The observation that enteral LCFA absorption did not alter IL-6 and IL-10 concentration in mesenteric lymph is in accordance with data presented by Rosas-Ballina et al.: TNFα, but not IL-6 and IL-10 levels in human plasma are effected by selective α7 agonism after LPS challenge [55]. Both cytokines are produced by a broad array of cell types [48, 49, 52], possibly explaining the absence of a significant inhibition by nα7AChR stimulation.

In CCK1-R−/− mice LPS induced a pattern of cytokine release into mesenteric lymph which differed from the response in WT mice. TNFα increase in the first two hours after LPS application was lower than in WT mice. In contrast IL-6 and IL-10 levels were higher in mesenteric lymph of CCK1-R−/− mice three to four hours after LPS application, confirming a strong innate immune response. Prior to LPS challenge IL-6 synthesis by CCK1-R−/− mice exceeded the level of WT mice. Both, IL-6 and IL-10 have been shown to suppress TNFα release in experimental conditions [50, 51, 56]. Higher IL-6 levels might explain lower TNFα levels in CCK1-R−/− mice. However, the reason for the pronounced IL-6 production in mice lacking CCK1-R remains unexplained. In summary, these data indicate immunological differences between CCK1-R−/− mice and WT mice but further attempts are needed for clarification.

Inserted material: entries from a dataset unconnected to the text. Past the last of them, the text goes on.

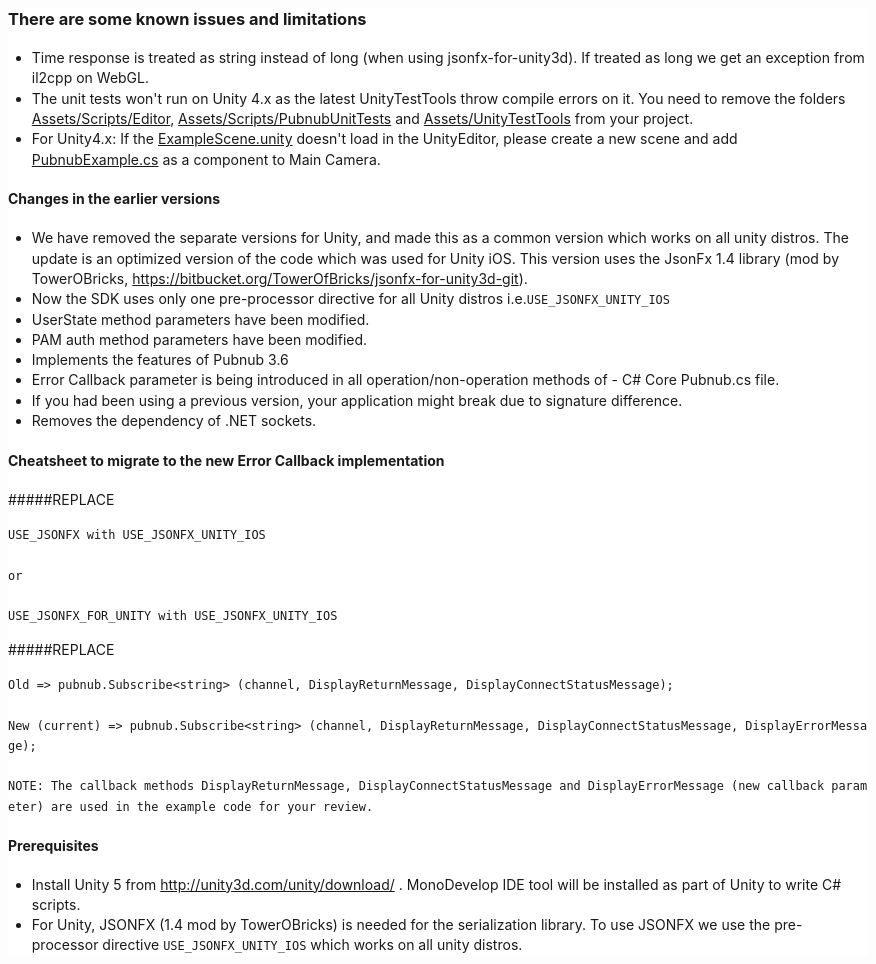### There are some known issues and limitations
- Time response is treated as string instead of long (when using jsonfx-for-unity3d). If treated as long we get an exception from il2cpp on WebGL.
- The unit tests won't run on Unity 4.x as the latest UnityTestTools throw compile errors on it. You need to remove the folders [Assets/Scripts/Editor](Assets/Scripts/Editor), [Assets/Scripts/PubnubUnitTests](Assets/Scripts/PubnubUnitTests) and [Assets/UnityTestTools](Assets/UnityTestTools) from your project.
- For Unity4.x: If the [ExampleScene.unity](Assets/ExampleScene.unity) doesn't load in the UnityEditor, please create a new scene and add [PubnubExample.cs](Assets/PubnubExample.cs) as a component to Main Camera.

#### Changes in the earlier versions
- We have removed the separate versions for Unity, and made this as a common version which  works on all unity distros. The update is an optimized version of the code which was used for Unity iOS. This version uses the JsonFx 1.4 library (mod by TowerOBricks, https://bitbucket.org/TowerOfBricks/jsonfx-for-unity3d-git).  
- Now the SDK uses only one pre-processor directive for all Unity distros
i.e.`USE_JSONFX_UNITY_IOS`
- UserState method parameters have been modified.
- PAM auth method parameters have been modified.
- Implements the features of Pubnub 3.6
- Error Callback parameter is being introduced in all operation/non-operation methods of - C# Core Pubnub.cs file. 
- If you had been using a previous version, your application might break due to signature difference.
- Removes the dependency of .NET sockets.

#### Cheatsheet to migrate to the new Error Callback implementation


#####REPLACE
```
USE_JSONFX with USE_JSONFX_UNITY_IOS 

or 

USE_JSONFX_FOR_UNITY with USE_JSONFX_UNITY_IOS
```

#####REPLACE
```
Old => pubnub.Subscribe<string> (channel, DisplayReturnMessage, DisplayConnectStatusMessage);

New (current) => pubnub.Subscribe<string> (channel, DisplayReturnMessage, DisplayConnectStatusMessage, DisplayErrorMessage);

NOTE: The callback methods DisplayReturnMessage, DisplayConnectStatusMessage and DisplayErrorMessage (new callback parameter) are used in the example code for your review.
```

#### Prerequisites
+ Install Unity 5 from http://unity3d.com/unity/download/ . MonoDevelop IDE tool will be installed as part of Unity to write C# scripts.
+ For Unity, JSONFX (1.4 mod by TowerOBricks) is needed for the serialization library. To use JSONFX we use the pre-processor directive `USE_JSONFX_UNITY_IOS` which works on all unity distros.
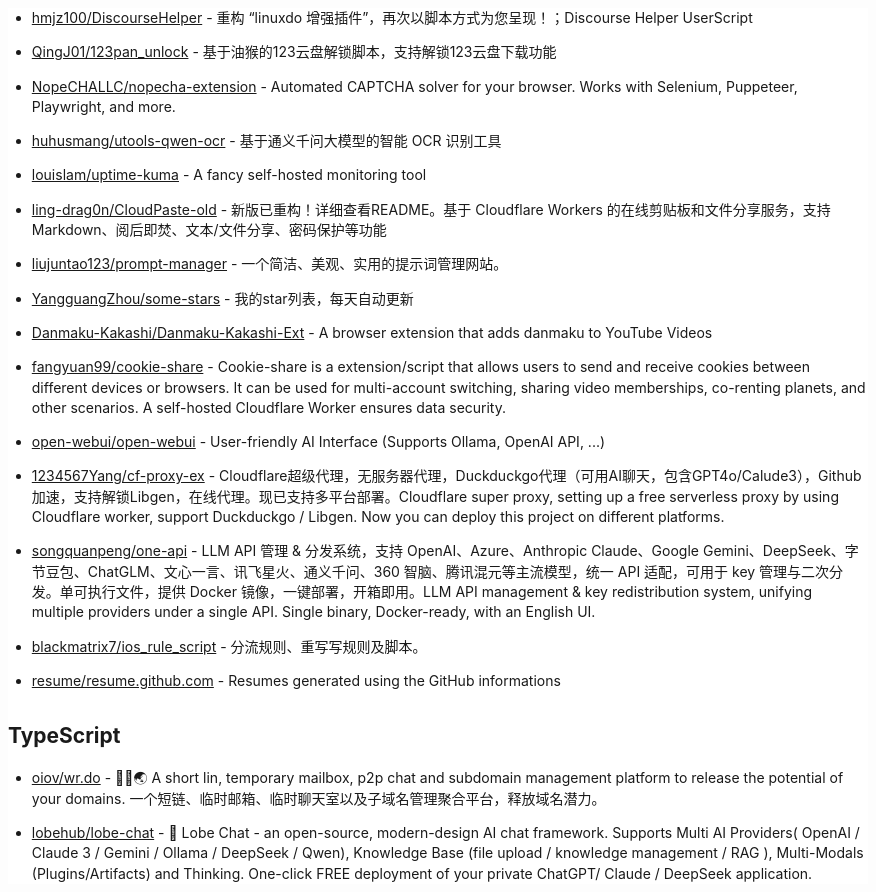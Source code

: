*   [hmjz100/DiscourseHelper](https://github.com/hmjz100/DiscourseHelper) - 重构 “linuxdo 增强插件”，再次以脚本方式为您呈现！；Discourse Helper UserScript

*   [QingJ01/123pan\_unlock](https://github.com/QingJ01/123pan_unlock) - 基于油猴的123云盘解锁脚本，支持解锁123云盘下载功能

*   [NopeCHALLC/nopecha-extension](https://github.com/NopeCHALLC/nopecha-extension) - Automated CAPTCHA solver for your browser. Works with Selenium, Puppeteer, Playwright, and more.

*   [huhusmang/utools-qwen-ocr](https://github.com/huhusmang/utools-qwen-ocr) - 基于通义千问大模型的智能 OCR 识别工具

*   [louislam/uptime-kuma](https://github.com/louislam/uptime-kuma) - A fancy self-hosted monitoring tool

*   [ling-drag0n/CloudPaste-old](https://github.com/ling-drag0n/CloudPaste-old) - 新版已重构！详细查看README。基于 Cloudflare Workers 的在线剪贴板和文件分享服务，支持 Markdown、阅后即焚、文本/文件分享、密码保护等功能

*   [liujuntao123/prompt-manager](https://github.com/liujuntao123/prompt-manager) - 一个简洁、美观、实用的提示词管理网站。

*   [YangguangZhou/some-stars](https://github.com/YangguangZhou/some-stars) - 我的star列表，每天自动更新

*   [Danmaku-Kakashi/Danmaku-Kakashi-Ext](https://github.com/Danmaku-Kakashi/Danmaku-Kakashi-Ext) - A browser extension that adds danmaku to YouTube Videos

*   [fangyuan99/cookie-share](https://github.com/fangyuan99/cookie-share) - Cookie-share is a extension/script that allows users to send and receive cookies between different devices or browsers. It can be used for multi-account switching, sharing video memberships, co-renting planets, and other scenarios. A self-hosted Cloudflare Worker ensures data security.

*   [open-webui/open-webui](https://github.com/open-webui/open-webui) - User-friendly AI Interface (Supports Ollama, OpenAI API, ...)

*   [1234567Yang/cf-proxy-ex](https://github.com/1234567Yang/cf-proxy-ex) - Cloudflare超级代理，无服务器代理，Duckduckgo代理（可用AI聊天，包含GPT4o/Calude3），Github加速，支持解锁Libgen，在线代理。现已支持多平台部署。Cloudflare super proxy, setting up a free serverless proxy by using Cloudflare worker, support Duckduckgo / Libgen. Now you can deploy this project on different platforms.

*   [songquanpeng/one-api](https://github.com/songquanpeng/one-api) - LLM API 管理 & 分发系统，支持 OpenAI、Azure、Anthropic Claude、Google Gemini、DeepSeek、字节豆包、ChatGLM、文心一言、讯飞星火、通义千问、360 智脑、腾讯混元等主流模型，统一 API 适配，可用于 key 管理与二次分发。单可执行文件，提供 Docker 镜像，一键部署，开箱即用。LLM API management & key redistribution system, unifying multiple providers under a single API. Single binary, Docker-ready, with an English UI.

*   [blackmatrix7/ios\_rule\_script](https://github.com/blackmatrix7/ios_rule_script) - 分流规则、重写写规则及脚本。

*   [resume/resume.github.com](https://github.com/resume/resume.github.com) - Resumes generated using the GitHub informations

## TypeScript

*   [oiov/wr.do](https://github.com/oiov/wr.do) - 📧🔗🌏 A short lin, temporary mailbox, p2p chat and subdomain management platform to release the potential of your domains. 一个短链、临时邮箱、临时聊天室以及子域名管理聚合平台，释放域名潜力。

*   [lobehub/lobe-chat](https://github.com/lobehub/lobe-chat) - 🤯 Lobe Chat - an open-source, modern-design AI chat framework. Supports Multi AI Providers( OpenAI / Claude 3 / Gemini / Ollama / DeepSeek / Qwen), Knowledge Base (file upload / knowledge management / RAG ), Multi-Modals (Plugins/Artifacts) and Thinking. One-click FREE deployment of your private ChatGPT/ Claude / DeepSeek application.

Taken together, the present study demonstrates the specific role of CCK1-R stimulation in modulating the release of TNFα into mesenteric lymph. Probably further, currently not identified mediators in the mesenteric lymph are influenced by CCK1-R stimulation and contribute to the inhibition of endotoxemia induced lung damage. Although models of endotoxemia only partially reproduce features of human sepsis our data clearly support the concept of immunomodulation by specific nutrients and the benefit of enteral feeding.

Conclusion

Intestinal absorption of LCFA reduces the release of pro-inflammatory mediators into mesenteric lymph during endotoxemia and therefore attenuates the harmful effect of endotoxemic lymph on the lung. The anti-inflammatory effect of LCFA depends on the presence of CCK1-R. CCK1-R stimulation by a diet rich in LCFA, could provide an inexpensive and simplistic tool to prevent overwhelming inflammatory responses in critically ill patients.